“Stop the car!” Mom demanded.
“What?!?” Dad questioned. “Here? Now?”
“Yes! Just pull over!”
Glancing in the mirror he deftly braked while steering the car to the right, breaching the white line and spraying gravel, pinging and spitting under the tires. We rolled to a rapid stop on the side of the highway, cars whizzing by us. All six of us in the back – who moments ago had been in various stages of daydream or slumber – riveted our attention to the urgent matter unfolding between our parents up front.
Mom flung open the passenger side door and got out. “I’ll be right back!” she blurted.

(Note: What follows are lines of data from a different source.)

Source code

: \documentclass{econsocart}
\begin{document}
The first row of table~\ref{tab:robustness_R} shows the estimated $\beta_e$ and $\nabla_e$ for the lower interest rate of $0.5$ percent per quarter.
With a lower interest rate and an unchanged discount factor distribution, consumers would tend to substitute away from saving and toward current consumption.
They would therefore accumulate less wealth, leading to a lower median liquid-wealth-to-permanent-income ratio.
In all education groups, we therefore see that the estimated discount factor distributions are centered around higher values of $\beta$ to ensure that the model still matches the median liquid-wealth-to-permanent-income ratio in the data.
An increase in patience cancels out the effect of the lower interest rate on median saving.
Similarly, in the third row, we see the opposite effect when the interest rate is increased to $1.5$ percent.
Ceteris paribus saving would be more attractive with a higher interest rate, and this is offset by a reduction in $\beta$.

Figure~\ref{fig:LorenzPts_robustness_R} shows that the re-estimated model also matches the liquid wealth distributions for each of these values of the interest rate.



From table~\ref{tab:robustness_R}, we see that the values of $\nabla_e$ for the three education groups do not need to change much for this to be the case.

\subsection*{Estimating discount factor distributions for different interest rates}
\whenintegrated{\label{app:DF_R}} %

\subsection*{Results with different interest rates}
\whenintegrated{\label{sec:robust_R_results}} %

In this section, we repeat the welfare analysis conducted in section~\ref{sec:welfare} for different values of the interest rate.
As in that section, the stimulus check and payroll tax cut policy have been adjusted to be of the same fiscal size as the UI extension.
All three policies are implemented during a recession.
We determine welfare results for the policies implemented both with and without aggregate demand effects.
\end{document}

We watched in stillness, six sets of eyes squished to the right side windows, peering from the tangle of blankets and pillows in the far netherworlds of the Vista Cruiser wagon, plus my Dad’s eyes up front, too. She side-stepped and slipped down the grassy embankment and eventually stopped way in there, waist high in spring vegetation. What was she doing? We knew it wasn’t a bathroom break. Our mom could easily drive from New Jersey to Michigan without a pit stop if she put her mind to it. Public restrooms were far below her nursing standards of acceptability for cleanliness.
Vegetation swashed and swished around her as she tromped and hunched through the swaying detritus, occasionally wrestling with some unknown something. We could see her only from the shoulders up. Periodically, we looked at Dad. He turned the engine off, returned the look, and shrugged.
We silently watched and waited.
Eventually she emerged. Her arms were full of brown, twiggy stalks dotted with soft, plump nubs of velvet gray.
Flushed with happiness, she opened the passenger side door, and angled her tall frame back in, gently propping the very tall bundle of branches upright between the two of them on the front seat. “They’ll be just beautiful in an arrangement on the dining room table,” she beamed.
She smiled at my dad, and he – well he just looked at her, and then wordlessly facing forward, turned the key. The engine thrummed to life and we pulled off the gravel strip and back onto the highway, pointed toward home. In back, we sank into a familiar mosh of entwined limbs, worn blankets, soft pillows and breath, and the familiar cadence and hum of our car on the road.
I saw them just yesterday in a water-filled bucket next to a sign at the local grocer.
Three bundles for $12 – as easy as that.
Because of my Mom, I just had to have them.